*Prompt*
Return all lines below containing the word "Repositories".

Records from a data collection
┌──
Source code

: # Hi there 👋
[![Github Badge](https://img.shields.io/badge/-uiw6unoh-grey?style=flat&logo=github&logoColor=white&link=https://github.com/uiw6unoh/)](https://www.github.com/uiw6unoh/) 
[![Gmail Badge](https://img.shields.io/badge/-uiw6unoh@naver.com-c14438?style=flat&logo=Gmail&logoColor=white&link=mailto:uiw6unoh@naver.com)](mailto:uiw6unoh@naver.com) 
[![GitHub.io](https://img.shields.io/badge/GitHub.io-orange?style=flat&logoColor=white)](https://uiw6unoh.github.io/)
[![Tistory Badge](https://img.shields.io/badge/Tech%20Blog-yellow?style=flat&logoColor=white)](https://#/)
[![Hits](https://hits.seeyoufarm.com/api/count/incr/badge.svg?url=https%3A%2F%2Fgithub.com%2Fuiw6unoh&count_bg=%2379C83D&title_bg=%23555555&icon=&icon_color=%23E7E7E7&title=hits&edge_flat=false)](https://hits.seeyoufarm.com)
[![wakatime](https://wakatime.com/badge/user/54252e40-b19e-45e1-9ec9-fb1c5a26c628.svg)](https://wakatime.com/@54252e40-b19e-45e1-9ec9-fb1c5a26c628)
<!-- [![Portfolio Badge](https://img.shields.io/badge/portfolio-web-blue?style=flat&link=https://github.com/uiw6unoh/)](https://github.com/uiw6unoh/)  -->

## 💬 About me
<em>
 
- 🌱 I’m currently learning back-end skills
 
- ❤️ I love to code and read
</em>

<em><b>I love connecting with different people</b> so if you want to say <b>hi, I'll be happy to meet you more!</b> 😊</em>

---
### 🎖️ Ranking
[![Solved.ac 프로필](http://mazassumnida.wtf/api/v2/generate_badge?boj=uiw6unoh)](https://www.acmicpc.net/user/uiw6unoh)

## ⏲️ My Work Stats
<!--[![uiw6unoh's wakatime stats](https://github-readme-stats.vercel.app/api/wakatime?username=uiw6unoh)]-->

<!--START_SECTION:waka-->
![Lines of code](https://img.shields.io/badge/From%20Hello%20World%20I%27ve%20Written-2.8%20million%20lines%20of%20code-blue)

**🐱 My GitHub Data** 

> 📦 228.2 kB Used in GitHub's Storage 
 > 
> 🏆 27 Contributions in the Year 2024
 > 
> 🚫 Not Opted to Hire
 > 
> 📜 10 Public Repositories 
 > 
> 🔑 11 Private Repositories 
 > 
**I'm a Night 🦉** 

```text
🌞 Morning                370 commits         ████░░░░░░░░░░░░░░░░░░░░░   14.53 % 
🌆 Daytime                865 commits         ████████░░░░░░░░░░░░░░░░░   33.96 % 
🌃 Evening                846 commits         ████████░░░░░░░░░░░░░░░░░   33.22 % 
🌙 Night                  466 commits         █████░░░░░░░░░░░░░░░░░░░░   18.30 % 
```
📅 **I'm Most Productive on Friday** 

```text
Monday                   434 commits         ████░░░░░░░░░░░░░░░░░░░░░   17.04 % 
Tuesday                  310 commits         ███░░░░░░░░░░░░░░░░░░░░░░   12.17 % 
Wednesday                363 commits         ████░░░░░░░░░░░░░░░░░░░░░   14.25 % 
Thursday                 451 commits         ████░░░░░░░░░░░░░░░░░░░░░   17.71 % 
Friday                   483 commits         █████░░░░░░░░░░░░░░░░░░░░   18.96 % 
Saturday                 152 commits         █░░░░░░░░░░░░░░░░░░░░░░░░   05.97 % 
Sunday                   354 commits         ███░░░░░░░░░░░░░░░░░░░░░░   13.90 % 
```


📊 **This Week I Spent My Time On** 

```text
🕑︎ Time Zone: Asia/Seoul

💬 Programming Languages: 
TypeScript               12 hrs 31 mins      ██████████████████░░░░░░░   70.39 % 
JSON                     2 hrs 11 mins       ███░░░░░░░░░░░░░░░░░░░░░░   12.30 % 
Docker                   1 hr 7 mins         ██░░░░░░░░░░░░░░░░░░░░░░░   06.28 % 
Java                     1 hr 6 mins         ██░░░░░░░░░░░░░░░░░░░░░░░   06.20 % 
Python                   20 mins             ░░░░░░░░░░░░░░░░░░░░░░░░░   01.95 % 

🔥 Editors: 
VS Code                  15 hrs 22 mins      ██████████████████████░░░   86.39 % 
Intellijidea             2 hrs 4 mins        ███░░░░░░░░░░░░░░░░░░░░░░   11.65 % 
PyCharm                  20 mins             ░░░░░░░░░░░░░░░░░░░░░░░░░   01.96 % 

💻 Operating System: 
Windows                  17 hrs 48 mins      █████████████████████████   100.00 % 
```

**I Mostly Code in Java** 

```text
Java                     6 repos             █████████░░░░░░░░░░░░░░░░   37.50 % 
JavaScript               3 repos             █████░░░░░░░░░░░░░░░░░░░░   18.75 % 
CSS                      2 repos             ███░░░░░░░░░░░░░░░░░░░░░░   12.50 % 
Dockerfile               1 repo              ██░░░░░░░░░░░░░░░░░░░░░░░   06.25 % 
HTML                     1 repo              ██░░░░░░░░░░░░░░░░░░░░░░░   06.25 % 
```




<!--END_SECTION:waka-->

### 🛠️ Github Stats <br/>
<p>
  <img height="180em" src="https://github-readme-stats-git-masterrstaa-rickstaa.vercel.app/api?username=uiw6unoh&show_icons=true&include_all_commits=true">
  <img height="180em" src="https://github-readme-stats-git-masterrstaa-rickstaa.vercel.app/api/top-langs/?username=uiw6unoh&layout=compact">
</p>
└──
*Answer*
> 📜 10 Public Repositories 
> 🔑 11 Private Repositories 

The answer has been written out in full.